"The Gift" is a song by English electronic music duo Way Out West featuring English singer Joanna Law, credited as Miss Joanna Law. It was released on the since defunct record label Deconstruction Records on 2 September 1996. The song reached #15 on the UK Singles Chart that year, and also peaked at #2 on the UK Dance Chart. It is the third single from their eponymous debut studio album Way Out West.

Background
The song uses a sample from Joanna Law's cover of "The First Time Ever I Saw Your Face", titled "First Time Ever". After its release, a music video for the song was also filmed. The song has been featured on many compilation albums, including Judge Jules' Trance Nation Anthems on Ministry of Sound.

"The Gift" received a 2010 update when Deconstruction re-released the song with additional remixes by Gui Boratto, Michael Woods, Tek-One and Way Out West themselves.
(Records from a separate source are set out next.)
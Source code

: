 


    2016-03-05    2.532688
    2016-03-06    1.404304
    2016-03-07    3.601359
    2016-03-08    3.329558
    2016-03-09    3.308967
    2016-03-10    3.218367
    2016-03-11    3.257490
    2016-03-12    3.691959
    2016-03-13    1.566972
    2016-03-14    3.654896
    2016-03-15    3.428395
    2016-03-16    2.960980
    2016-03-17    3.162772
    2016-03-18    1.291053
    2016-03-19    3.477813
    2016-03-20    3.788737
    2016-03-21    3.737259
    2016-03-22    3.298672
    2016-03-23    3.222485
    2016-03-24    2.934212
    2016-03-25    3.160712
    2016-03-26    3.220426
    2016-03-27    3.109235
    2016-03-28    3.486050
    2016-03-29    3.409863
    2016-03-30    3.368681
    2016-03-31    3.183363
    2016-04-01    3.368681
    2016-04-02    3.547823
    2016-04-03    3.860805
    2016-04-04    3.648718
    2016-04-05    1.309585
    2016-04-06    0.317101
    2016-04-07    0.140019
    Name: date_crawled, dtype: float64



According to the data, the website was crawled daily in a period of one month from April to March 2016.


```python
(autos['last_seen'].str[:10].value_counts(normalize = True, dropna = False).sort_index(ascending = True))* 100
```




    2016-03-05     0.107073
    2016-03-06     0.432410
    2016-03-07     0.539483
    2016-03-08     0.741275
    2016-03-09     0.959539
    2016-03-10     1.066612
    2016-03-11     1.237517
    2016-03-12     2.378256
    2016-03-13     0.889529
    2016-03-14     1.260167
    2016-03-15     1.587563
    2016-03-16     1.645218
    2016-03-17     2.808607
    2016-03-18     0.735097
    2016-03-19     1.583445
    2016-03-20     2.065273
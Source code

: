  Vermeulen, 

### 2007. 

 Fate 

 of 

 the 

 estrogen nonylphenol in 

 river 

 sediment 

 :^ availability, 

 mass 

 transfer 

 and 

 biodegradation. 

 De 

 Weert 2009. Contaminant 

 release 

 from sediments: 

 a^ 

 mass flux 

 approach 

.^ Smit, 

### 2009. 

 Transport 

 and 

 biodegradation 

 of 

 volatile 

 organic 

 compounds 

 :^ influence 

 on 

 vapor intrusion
The group's own remix of the song featured on their 2010 remix album, We Love Machine – The Remixes.

Formats and track listings

In popular culture
 The song is featured as the theme music for the 1998 MTV music television series, True Life.
 The song was performed live on the British television show Top of the Pops in 1996.

Charts

References

1996 singles
1996 songs
Deconstruction Records singles
Way Out West (duo) songs
Songs written by Chicane (musician)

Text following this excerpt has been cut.